## WHAT YOU NEED TO DO
When you reach the entries below, transcribe each one exactly as it stands.

━━━━━━━━━━━━━━━━

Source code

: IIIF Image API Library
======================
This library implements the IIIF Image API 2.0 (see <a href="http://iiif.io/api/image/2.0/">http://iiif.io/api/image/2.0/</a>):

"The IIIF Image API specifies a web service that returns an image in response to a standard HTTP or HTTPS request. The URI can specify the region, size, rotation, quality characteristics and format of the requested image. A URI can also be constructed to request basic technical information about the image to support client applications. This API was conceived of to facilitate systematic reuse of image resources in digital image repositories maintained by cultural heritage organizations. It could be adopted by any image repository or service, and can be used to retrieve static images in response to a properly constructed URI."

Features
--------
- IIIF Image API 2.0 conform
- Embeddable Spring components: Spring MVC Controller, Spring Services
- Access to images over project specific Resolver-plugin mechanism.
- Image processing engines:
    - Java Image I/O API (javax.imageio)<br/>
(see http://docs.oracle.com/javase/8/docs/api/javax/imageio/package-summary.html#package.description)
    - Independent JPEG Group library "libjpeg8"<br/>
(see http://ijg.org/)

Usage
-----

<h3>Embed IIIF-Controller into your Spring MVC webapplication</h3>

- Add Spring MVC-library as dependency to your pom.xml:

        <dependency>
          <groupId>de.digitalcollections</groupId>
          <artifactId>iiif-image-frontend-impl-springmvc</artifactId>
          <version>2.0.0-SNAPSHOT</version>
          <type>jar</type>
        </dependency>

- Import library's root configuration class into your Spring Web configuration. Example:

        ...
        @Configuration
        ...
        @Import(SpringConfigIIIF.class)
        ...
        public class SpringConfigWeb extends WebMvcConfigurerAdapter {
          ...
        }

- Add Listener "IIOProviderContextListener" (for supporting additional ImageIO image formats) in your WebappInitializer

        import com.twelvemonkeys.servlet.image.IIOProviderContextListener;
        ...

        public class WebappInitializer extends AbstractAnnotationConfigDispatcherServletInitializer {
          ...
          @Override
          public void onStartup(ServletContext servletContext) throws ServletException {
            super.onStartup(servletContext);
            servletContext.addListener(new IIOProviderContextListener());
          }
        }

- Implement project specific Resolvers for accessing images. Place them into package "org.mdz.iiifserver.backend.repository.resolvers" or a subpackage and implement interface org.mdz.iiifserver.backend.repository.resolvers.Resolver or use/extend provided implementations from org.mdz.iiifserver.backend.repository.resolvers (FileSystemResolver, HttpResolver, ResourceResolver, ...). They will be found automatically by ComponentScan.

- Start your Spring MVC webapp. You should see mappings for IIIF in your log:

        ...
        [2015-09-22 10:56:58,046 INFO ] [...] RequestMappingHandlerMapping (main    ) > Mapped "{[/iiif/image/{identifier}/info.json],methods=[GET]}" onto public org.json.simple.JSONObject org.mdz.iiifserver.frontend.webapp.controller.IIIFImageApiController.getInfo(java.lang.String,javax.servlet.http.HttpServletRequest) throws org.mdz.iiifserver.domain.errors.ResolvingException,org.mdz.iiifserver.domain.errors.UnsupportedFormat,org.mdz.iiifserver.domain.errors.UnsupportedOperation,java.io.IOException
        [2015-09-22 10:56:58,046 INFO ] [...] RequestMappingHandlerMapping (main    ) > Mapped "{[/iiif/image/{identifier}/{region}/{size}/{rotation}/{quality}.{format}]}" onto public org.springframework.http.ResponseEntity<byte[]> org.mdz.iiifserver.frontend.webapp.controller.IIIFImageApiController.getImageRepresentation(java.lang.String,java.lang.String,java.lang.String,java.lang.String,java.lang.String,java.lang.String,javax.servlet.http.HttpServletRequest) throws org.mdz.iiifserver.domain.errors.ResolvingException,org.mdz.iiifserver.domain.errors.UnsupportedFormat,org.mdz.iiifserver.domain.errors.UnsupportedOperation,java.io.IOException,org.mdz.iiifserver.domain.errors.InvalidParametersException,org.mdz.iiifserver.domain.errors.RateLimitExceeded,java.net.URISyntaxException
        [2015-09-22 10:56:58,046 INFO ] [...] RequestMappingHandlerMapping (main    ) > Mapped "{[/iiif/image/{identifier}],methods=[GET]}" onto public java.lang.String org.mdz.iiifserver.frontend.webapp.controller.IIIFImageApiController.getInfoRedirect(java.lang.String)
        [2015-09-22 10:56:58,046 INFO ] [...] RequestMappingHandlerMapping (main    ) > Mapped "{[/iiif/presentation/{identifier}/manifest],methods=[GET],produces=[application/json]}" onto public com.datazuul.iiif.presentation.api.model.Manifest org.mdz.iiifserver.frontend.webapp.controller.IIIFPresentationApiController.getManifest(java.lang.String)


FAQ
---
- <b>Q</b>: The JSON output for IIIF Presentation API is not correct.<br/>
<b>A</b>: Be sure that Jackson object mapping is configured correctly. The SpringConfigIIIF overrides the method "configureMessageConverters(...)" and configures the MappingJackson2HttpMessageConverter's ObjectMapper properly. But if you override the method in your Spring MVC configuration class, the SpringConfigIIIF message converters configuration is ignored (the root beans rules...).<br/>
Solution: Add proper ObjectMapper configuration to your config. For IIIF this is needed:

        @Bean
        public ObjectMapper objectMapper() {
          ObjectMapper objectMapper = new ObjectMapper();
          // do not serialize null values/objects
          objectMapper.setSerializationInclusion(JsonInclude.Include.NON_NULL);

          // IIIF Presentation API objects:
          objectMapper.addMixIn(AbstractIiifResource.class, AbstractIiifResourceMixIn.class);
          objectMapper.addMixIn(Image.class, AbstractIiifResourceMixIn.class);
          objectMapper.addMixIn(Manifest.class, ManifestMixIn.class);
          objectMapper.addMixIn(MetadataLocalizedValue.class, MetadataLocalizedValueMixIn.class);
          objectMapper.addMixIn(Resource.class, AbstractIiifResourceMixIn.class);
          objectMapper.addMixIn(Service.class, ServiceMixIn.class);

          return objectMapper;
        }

━━━━━━━━━━━━━━━━

## WRITTEN RESPONSE
Source code

: IIIF Image API Library
======================
This library implements the IIIF Image API 2.0 (see <a href="http://iiif.io/api/image/2.0/">http://iiif.io/api/image/2.0/</a>):

"The IIIF Image API specifies a web service that returns an image in response to a standard HTTP or HTTPS request. The URI can specify the region, size, rotation, quality characteristics and format of the requested image. A URI can also be constructed to request basic technical information about the image to support client applications. This API was conceived of to facilitate systematic reuse of image resources in digital image repositories maintained by cultural heritage organizations. It could be adopted by any image repository or service, and can be used to retrieve static images in response to a properly constructed URI."

Features
--------
- IIIF Image API 2.0 conform
- Embeddable Spring components: Spring MVC Controller, Spring Services
- Access to images over project specific Resolver-plugin mechanism.
- Image processing engines:
    - Java Image I/O API (javax.imageio)<br/>
(see http://docs.oracle.com/javase/8/docs/api/javax/imageio/package-summary.html#package.description)
    - Independent JPEG Group library "libjpeg8"<br/>
(see http://ijg.org/)

Usage
-----

<h3>Embed IIIF-Controller into your Spring MVC webapplication</h3>

- Add Spring MVC-library as dependency to your pom.xml:

        <dependency>
          <groupId>de.digitalcollections</groupId>
          <artifactId>iiif-image-frontend-impl-springmvc</artifactId>
          <version>2.0.0-SNAPSHOT</version>
          <type>jar</type>
        </dependency>

- Import library's root configuration class into your Spring Web configuration. Example:

        ...
        @Configuration
        ...
        @Import(SpringConfigIIIF.class)
        ...
        public class SpringConfigWeb extends WebMvcConfigurerAdapter {
          ...
        }

- Add Listener "IIOProviderContextListener" (for supporting additional ImageIO image formats) in your WebappInitializer

        import com.twelvemonkeys.servlet.image.IIOProviderContextListener;
        ...

        public class WebappInitializer extends AbstractAnnotationConfigDispatcherServletInitializer {
          ...
          @Override
          public void onStartup(ServletContext servletContext) throws ServletException {
            super.onStartup(servletContext);
            servletContext.addListener(new IIOProviderContextListener());
          }
        }

- Implement project specific Resolvers for accessing images. Place them into package "org.mdz.iiifserver.backend.repository.resolvers" or a subpackage and implement interface org.mdz.iiifserver.backend.repository.resolvers.Resolver or use/extend provided implementations from org.mdz.iiifserver.backend.repository.resolvers (FileSystemResolver, HttpResolver, ResourceResolver, ...). They will be found automatically by ComponentScan.

- Start your Spring MVC webapp. You should see mappings for IIIF in your log:

        ...
        [2015-09-22 10:56:58,046 INFO ] [...] RequestMappingHandlerMapping (main    ) > Mapped "{[/iiif/image/{identifier}/info.json],methods=[GET]}" onto public org.json.simple.JSONObject org.mdz.iiifserver.frontend.webapp.controller.IIIFImageApiController.getInfo(java.lang.String,javax.servlet.http.HttpServletRequest) throws org.mdz.iiifserver.domain.errors.ResolvingException,org.mdz.iiifserver.domain.errors.UnsupportedFormat,org.mdz.iiifserver.domain.errors.UnsupportedOperation,java.io.IOException
        [2015-09-22 10:56:58,046 INFO ] [...] RequestMappingHandlerMapping (main    ) > Mapped "{[/iiif/image/{identifier}/{region}/{size}/{rotation}/{quality}.{format}]}" onto public org.springframework.http.ResponseEntity<byte[]> org.mdz.iiifserver.frontend.webapp.controller.IIIFImageApiController.getImageRepresentation(java.lang.String,java.lang.String,java.lang.String,java.lang.String,java.lang.String,java.lang.String,javax.servlet.http.HttpServletRequest) throws org.mdz.iiifserver.domain.errors.ResolvingException,org.mdz.iiifserver.domain.errors.UnsupportedFormat,org.mdz.iiifserver.domain.errors.UnsupportedOperation,java.io.IOException,org.mdz.iiifserver.domain.errors.InvalidParametersException,org.mdz.iiifserver.domain.errors.RateLimitExceeded,java.net.URISyntaxException
        [2015-09-22 10:56:58,046 INFO ] [...] RequestMappingHandlerMapping (main    ) > Mapped "{[/iiif/image/{identifier}],methods=[GET]}" onto public java.lang.String org.mdz.iiifserver.frontend.webapp.controller.IIIFImageApiController.getInfoRedirect(java.lang.String)
        [2015-09-22 10:56:58,046 INFO ] [...] RequestMappingHandlerMapping (main    ) > Mapped "{[/iiif/presentation/{identifier}/manifest],methods=[GET],produces=[application/json]}" onto public com.datazuul.iiif.presentation.api.model.Manifest org.mdz.iiifserver.frontend.webapp.controller.IIIFPresentationApiController.getManifest(java.lang.String)


FAQ
---
- <b>Q</b>: The JSON output for IIIF Presentation API is not correct.<br/>
<b>A</b>: Be sure that Jackson object mapping is configured correctly. The SpringConfigIIIF overrides the method "configureMessageConverters(...)" and configures the MappingJackson2HttpMessageConverter's ObjectMapper properly. But if you override the method in your Spring MVC configuration class, the SpringConfigIIIF message converters configuration is ignored (the root beans rules...).<br/>
Solution: Add proper ObjectMapper configuration to your config. For IIIF this is needed:

        @Bean
        public ObjectMapper objectMapper() {
          ObjectMapper objectMapper = new ObjectMapper();
          // do not serialize null values/objects
          objectMapper.setSerializationInclusion(JsonInclude.Include.NON_NULL);

          // IIIF Presentation API objects:
          objectMapper.addMixIn(AbstractIiifResource.class, AbstractIiifResourceMixIn.class);
          objectMapper.addMixIn(Image.class, AbstractIiifResourceMixIn.class);
          objectMapper.addMixIn(Manifest.class, ManifestMixIn.class);
          objectMapper.addMixIn(MetadataLocalizedValue.class, MetadataLocalizedValueMixIn.class);
          objectMapper.addMixIn(Resource.class, AbstractIiifResourceMixIn.class);
          objectMapper.addMixIn(Service.class, ServiceMixIn.class);

          return objectMapper;
        }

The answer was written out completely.